## What the exercise asks
Look below for the line containing "set NODE_ENV=production && node bin\www"; write out that line and each one after it to the end, exactly, and nothing else.

## Records provided
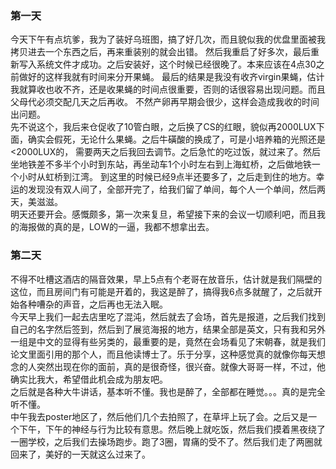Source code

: ### 第一天
今天下午有点坑爹，我为了装好乌班图，搞了好几次，而且貌似我的优盘里面被我拷贝进去一个东西之后，再来重装别的就会出错。
然后我重启了好多次，最后重新写入系统文件才成功。之后安装好，这个时候已经很晚了。本来应该在4点30之前做好的这样我就有时间来分开果蝇。
最后的结果是我没有收齐virgin果蝇，估计我就算收也收不齐，还是收果蝇的时间点很重要，否则的话很容易出现问题。而且父母代必须交配几天之后再收。
不然产卵再早期会很少，这样会造成我收的时间出问题。  
先不说这个，我后来仓促收了10管白眼，之后换了CS的红眼，貌似再2000LUX下面，确实会假死，无论什么果蝇。之后牛磺酸的换成了，可是小培养箱的光照还是<2000LUX的，
需要两天之后我回去调节。之后急忙的吃过饭，就过来了。然后坐地铁差不多半个小时到东站，再坐动车1个小时左右到上海虹桥，之后做地铁一个小时从虹桥到江湾。
到这里的时候已经9点半还要多了，之后走到住的地方。幸运的发现没有双人间了，全部开完了，给我们留了单间，每个人一个单间，然后两天，美滋滋。  
明天还要开会。感慨颇多，第一次来复旦，希望接下来的会议一切顺利吧，而且我的海报做的真的是，LOW的一逼，我都不想拿出去。
### 第二天
不得不吐槽这酒店的隔音效果，早上5点有个老哥在放音乐，估计就是我们隔壁的这位，而且房间门有可能是开着的，我这是醉了，搞得我6点多就醒了，之后就开始各种嘈杂的声音，之后再也无法入眠。  
今天早上我们一起去店里吃了混沌，然后就去了会场，首先是报道，之后我们找到自己的名字然后签到，然后到了展览海报的地方，结果全部是英文，只有我和另外一组是中文的显得有些另类的，最重要的是，竟然在会场看见了宋朝春，就是我们论文里面引用的那个人，而且他读博士了。乐于分享，这种感觉真的就像你每天想念的人突然出现在你的面前，真的是很奇怪，很兴奋。就像大哥哥一样，不过，他确实比我大，希望借此机会成为朋友吧。  
之后就是各种大牛讲话，基本听不懂。我也是醉了，全部都在睡觉。。。真的是完全听不懂。  
中午我去poster地区了，然后他们几个去拍照了，在草坪上玩了会。之后又是一个下午，下午的神经与行为比较有意思。然后晚上就吃饭，然后我们摸着黑夜绕了一圈学校，之后我们去操场跑步。跑了3圈，胃痛的受不了。然后我们走了两圈就回来了，美好的一天就这么过来了。
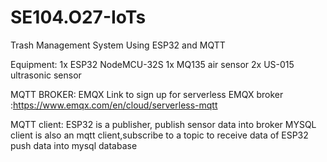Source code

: # SE104.O27-IoTs
Trash Management System Using ESP32 and MQTT

Equipment:
1x ESP32 NodeMCU-32S
1x MQ135 air sensor
2x US-015 ultrasonic sensor

MQTT BROKER: EMQX
Link to sign up for serverless EMQX broker :https://www.emqx.com/en/cloud/serverless-mqtt

MQTT client:
ESP32 is a publisher, publish sensor data into broker
MYSQL client is also an mqtt client,subscribe to a topic to receive data of ESP32 push data into mysql database
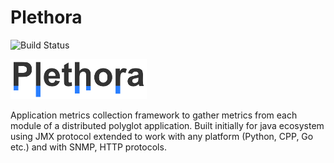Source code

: Plethora
====

![Build Status](https://travis-ci.org/hackorama/plethora.svg?branch=master)

![tag logo](https://github.com/hackorama/plethora/blob/master/src/main/resources/web/img/logo.png)

Application metrics collection framework to gather metrics from each module of a distributed polyglot application.
Built initially for java ecosystem using JMX protocol extended to work with any platform (Python, CPP, Go etc.) and with SNMP, HTTP protocols. 



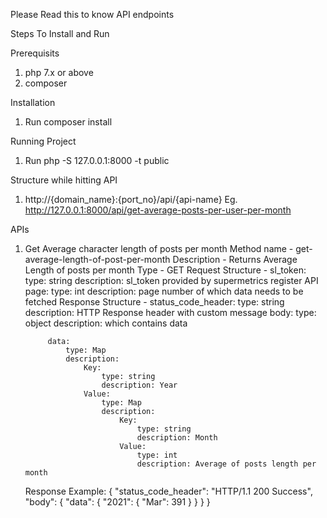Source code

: Please Read this to know API endpoints

Steps To Install and Run

Prerequisits
1. php 7.x or above
2. composer

Installation
1. Run composer install

Running Project
1. Run php -S 127.0.0.1:8000 -t public

Structure while hitting API
1. http://{domain_name}:{port_no}/api/{api-name}
Eg. http://127.0.0.1:8000/api/get-average-posts-per-user-per-month


APIs

1. Get Average character length of posts per month
    Method name - get-average-length-of-post-per-month
    Description - Returns Average Length of posts per month
    Type - GET
    Request Structure -
        sl_token: 
            type: string
            description: sl_token provided by supermetrics register API
        page: 
            type: int
            description: page number of which data needs to be fetched
    Response Structure -
        status_code_header: 
            type: string
            description: HTTP Response header with custom message
        body:
            type: object
            description: which contains data

            data:
                type: Map
                description:
                    Key:
                        type: string
                        description: Year
                    Value:
                        type: Map
                        description:
                            Key:
                                type: string
                                description: Month
                            Value:
                                type: int
                                description: Average of posts length per month
    
    Response Example: 
        {
            "status_code_header": "HTTP/1.1 200 Success",
            "body": {
                "data": {
                    "2021": {
                        "Mar": 391
                    }
                }
            }
        }
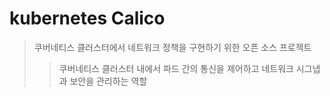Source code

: # kubernetes Calico

> 쿠버네티스 클러스터에서 네트워크 정책을 구현하기 위한 오픈 소스 프로젝트
>
> > 쿠버네티스 클러스터 내에서 파드 간의 통신을 제어하고 네트워크 시그냅과 보안을 관리하는 역할
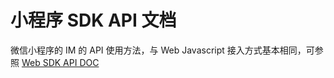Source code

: # 小程序 SDK API 文档

<Toc />

微信小程序的 IM 的 API 使用方法，与 Web Javascript 接入方式基本相同，可参照 [Web SDK API DOC](http://webim-h5.easemob.com/jsdoc/out/connection.html)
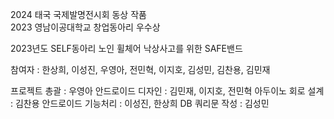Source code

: 2024 태국 국제발명전시회 동상 작품  
2023 영남이공대학교 창업동아리 우수상

2023년도 SELF동아리 노인 휠체어 낙상사고를 위한 SAFE밴드

참여자 : 한상희, 이성진, 우영아, 전민혁, 이지호, 김성민, 김찬용, 김민재

프로젝트 총괄 : 우영아
안드로이드 디자인 : 김민재, 이지호, 전민혁
아두이노 회로 설계 : 김찬용
안드로이드 기능처리 : 이성진, 한상희
DB 쿼리문 작성 : 김성민
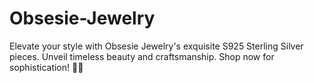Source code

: # Obsesie-Jewelry
Elevate your style with Obsesie Jewelry's exquisite S925 Sterling Silver pieces. Unveil timeless beauty and craftsmanship. Shop now for sophistication! 💍✨
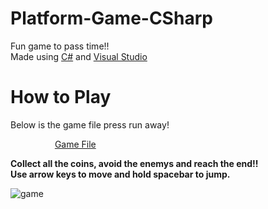# Platform-Game-CSharp

Fun game to pass time!!<br>
Made using <a href="https://docs.microsoft.com/en-us/dotnet/csharp/">C#</a> and <a href="https://visualstudio.microsoft.com/">Visual Studio</a>

# How to Play
Below is the game file press run away!<br>
<p> &nbsp &nbsp  &nbsp &nbsp &nbsp &nbsp &nbsp &nbsp &nbsp <a href="https://github.com/TreeDev03/platform-game-CSharp/blob/Main/Platform%20Dogde%20Game/obj/Debug/Platform%20Dogde%20Game.exe">Game File</a></p>

<p><b> Collect all the coins, avoid the enemys and reach the end!!<br> Use arrow keys to move and hold spacebar to jump.</b> </p>
  
  ![game](https://user-images.githubusercontent.com/92409958/145925672-0184ebef-17ce-44ce-9439-4812e9e54960.png)

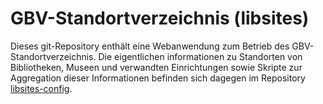 # GBV-Standortverzeichnis (libsites)

Dieses git-Repository enthält eine Webanwendung zum Betrieb des GBV-Standortverzeichnis. Die eigentlichen informationen zu Standorten von Bibliotheken, Museen und verwandten Einrichtungen sowie Skripte zur Aggregation dieser Informationen befinden sich dagegen im Repository [libsites-config](https://github.com/gbv/libsites-config).

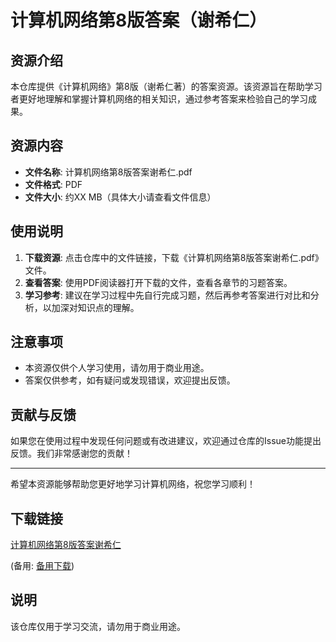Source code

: # 计算机网络第8版答案（谢希仁）

## 资源介绍

本仓库提供《计算机网络》第8版（谢希仁著）的答案资源。该资源旨在帮助学习者更好地理解和掌握计算机网络的相关知识，通过参考答案来检验自己的学习成果。

## 资源内容

- **文件名称**: 计算机网络第8版答案谢希仁.pdf
- **文件格式**: PDF
- **文件大小**: 约XX MB（具体大小请查看文件信息）

## 使用说明

1. **下载资源**: 点击仓库中的文件链接，下载《计算机网络第8版答案谢希仁.pdf》文件。
2. **查看答案**: 使用PDF阅读器打开下载的文件，查看各章节的习题答案。
3. **学习参考**: 建议在学习过程中先自行完成习题，然后再参考答案进行对比和分析，以加深对知识点的理解。

## 注意事项

- 本资源仅供个人学习使用，请勿用于商业用途。
- 答案仅供参考，如有疑问或发现错误，欢迎提出反馈。

## 贡献与反馈

如果您在使用过程中发现任何问题或有改进建议，欢迎通过仓库的Issue功能提出反馈。我们非常感谢您的贡献！

---

希望本资源能够帮助您更好地学习计算机网络，祝您学习顺利！

## 下载链接
[计算机网络第8版答案谢希仁](https://pan.quark.cn/s/74e10a21c8cc) 

(备用: [备用下载](https://pan.baidu.com/s/1ElDPaYNLPq3rTjRjiUQgCg?pwd=1234))

## 说明

该仓库仅用于学习交流，请勿用于商业用途。
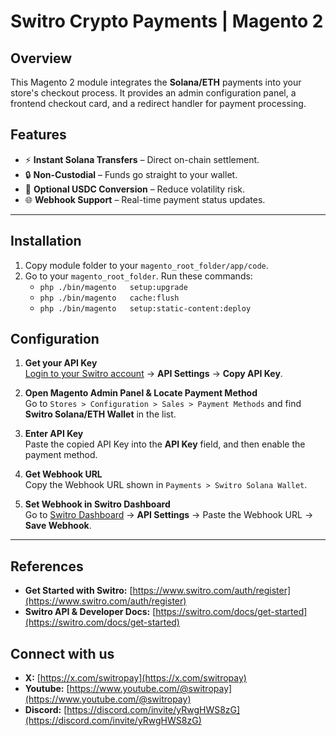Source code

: # Switro Crypto Payments | Magento 2

## Overview

This Magento 2 module integrates the **Solana/ETH** payments into your store's checkout process.
It provides an admin configuration panel, a frontend checkout card, and a redirect handler for payment processing.


## Features

- ⚡ **Instant Solana Transfers** – Direct on-chain settlement.  
- 🔒 **Non-Custodial** – Funds go straight to your wallet.  
- 💱 **Optional USDC Conversion** – Reduce volatility risk.  
- 🌐 **Webhook Support** – Real-time payment status updates.  

---

## Installation

1. Copy module folder to your `magento_root_folder/app/code`.
2. Go to your `magento_root_folder`. Run these commands:
    - `php ./bin/magento   setup:upgrade`
    - `php ./bin/magento   cache:flush`
    - `php ./bin/magento   setup:static-content:deploy`


## Configuration

1. **Get your API Key**  
   [Login to your Switro account](https://www.switro.com/auth/login) → **API Settings** → **Copy API Key**.

2. **Open Magento Admin Panel & Locate Payment Method**  
   Go to `Stores > Configuration > Sales > Payment Methods` and find **Switro Solana/ETH Wallet** in the list.

3. **Enter API Key**  
   Paste the copied API Key into the **API Key** field, and then enable the payment method.

4. **Get Webhook URL**  
   Copy the Webhook URL shown in `Payments > Switro Solana Wallet`.

5. **Set Webhook in Switro Dashboard**  
   Go to [Switro Dashboard](https://www.switro.com/app/settings#api-settings) → **API Settings** → Paste the Webhook URL → **Save Webhook**.

---

## References

- **Get Started with Switro:** [https://www.switro.com/auth/register](https://www.switro.com/auth/register)  
- **Switro API & Developer Docs:** [https://switro.com/docs/get-started](https://switro.com/docs/get-started)


## Connect with us

- **X:** [https://x.com/switropay](https://x.com/switropay)  
- **Youtube:** [https://www.youtube.com/@switropay](https://www.youtube.com/@switropay)
- **Discord:** [https://discord.com/invite/yRwgHWS8zG](https://discord.com/invite/yRwgHWS8zG)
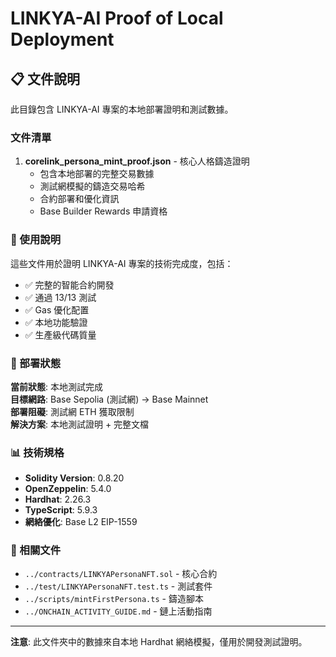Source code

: # LINKYA-AI Proof of Local Deployment

## 📋 文件說明

此目錄包含 LINKYA-AI 專案的本地部署證明和測試數據。

### 文件清單

1. **corelink_persona_mint_proof.json** - 核心人格鑄造證明
   - 包含本地部署的完整交易數據
   - 測試網模擬的鑄造交易哈希
   - 合約部署和優化資訊
   - Base Builder Rewards 申請資格

### 🎯 使用說明

這些文件用於證明 LINKYA-AI 專案的技術完成度，包括：

- ✅ 完整的智能合約開發
- ✅ 通過 13/13 測試
- ✅ Gas 優化配置
- ✅ 本地功能驗證
- ✅ 生產級代碼質量

### 🚀 部署狀態

**當前狀態**: 本地測試完成  
**目標網路**: Base Sepolia (測試網) → Base Mainnet  
**部署阻礙**: 測試網 ETH 獲取限制  
**解決方案**: 本地測試證明 + 完整文檔

### 📊 技術規格

- **Solidity Version**: 0.8.20
- **OpenZeppelin**: 5.4.0
- **Hardhat**: 2.26.3
- **TypeScript**: 5.9.3
- **網絡優化**: Base L2 EIP-1559

### 🔗 相關文件

- `../contracts/LINKYAPersonaNFT.sol` - 核心合約
- `../test/LINKYAPersonaNFT.test.ts` - 測試套件
- `../scripts/mintFirstPersona.ts` - 鑄造腳本
- `../ONCHAIN_ACTIVITY_GUIDE.md` - 鏈上活動指南

---

**注意**: 此文件夾中的數據來自本地 Hardhat 網絡模擬，僅用於開發測試證明。









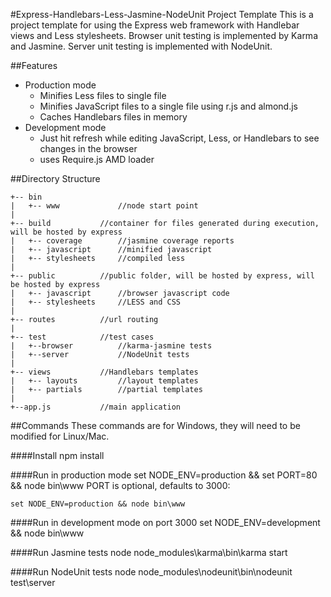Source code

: #Express-Handlebars-Less-Jasmine-NodeUnit Project Template
This is a project template for using the Express web framework with Handlebar views and Less stylesheets.
Browser unit testing is implemented by Karma and Jasmine. Server unit testing is implemented with NodeUnit.

##Features

+ Production mode
    - Minifies Less files to single file
    - Minifies JavaScript files to a single file using r.js and almond.js
    - Caches Handlebars files in memory
+ Development mode
    - Just hit refresh while editing JavaScript, Less, or Handlebars to see changes in the browser
    - uses Require.js AMD loader

##Directory Structure

    +-- bin
    |   +-- www             //node start point
    |
    +-- build           //container for files generated during execution, will be hosted by express
    |   +-- coverage        //jasmine coverage reports
    |   +-- javascript      //minified javascript
    |   +-- stylesheets     //compiled less
    |
    +-- public          //public folder, will be hosted by express, will be hosted by express
    |   +-- javascript      //browser javascript code
    |   +-- stylesheets     //LESS and CSS
    |
    +-- routes          //url routing
    |
    +-- test            //test cases
    |   +--browser          //karma-jasmine tests
    |   +--server           //NodeUnit tests
    |
    +-- views           //Handlebars templates
    |   +-- layouts         //layout templates
    |   +-- partials        //partial templates
    |
    +--app.js           //main application

##Commands
These commands are for Windows, they will need to be modified for Linux/Mac.

####Install
    npm install

####Run in production mode
    set NODE_ENV=production && set PORT=80 && node bin\www
PORT is optional, defaults to 3000:

    set NODE_ENV=production && node bin\www

####Run in development mode on port 3000
    set NODE_ENV=development && node bin\www

####Run Jasmine tests
    node node_modules\karma\bin\karma start

####Run NodeUnit tests
    node node_modules\nodeunit\bin\nodeunit test\server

## Expected answer
    set NODE_ENV=production && node bin\www

####Run in development mode on port 3000
    set NODE_ENV=development && node bin\www

####Run Jasmine tests
    node node_modules\karma\bin\karma start

####Run NodeUnit tests
    node node_modules\nodeunit\bin\nodeunit test\server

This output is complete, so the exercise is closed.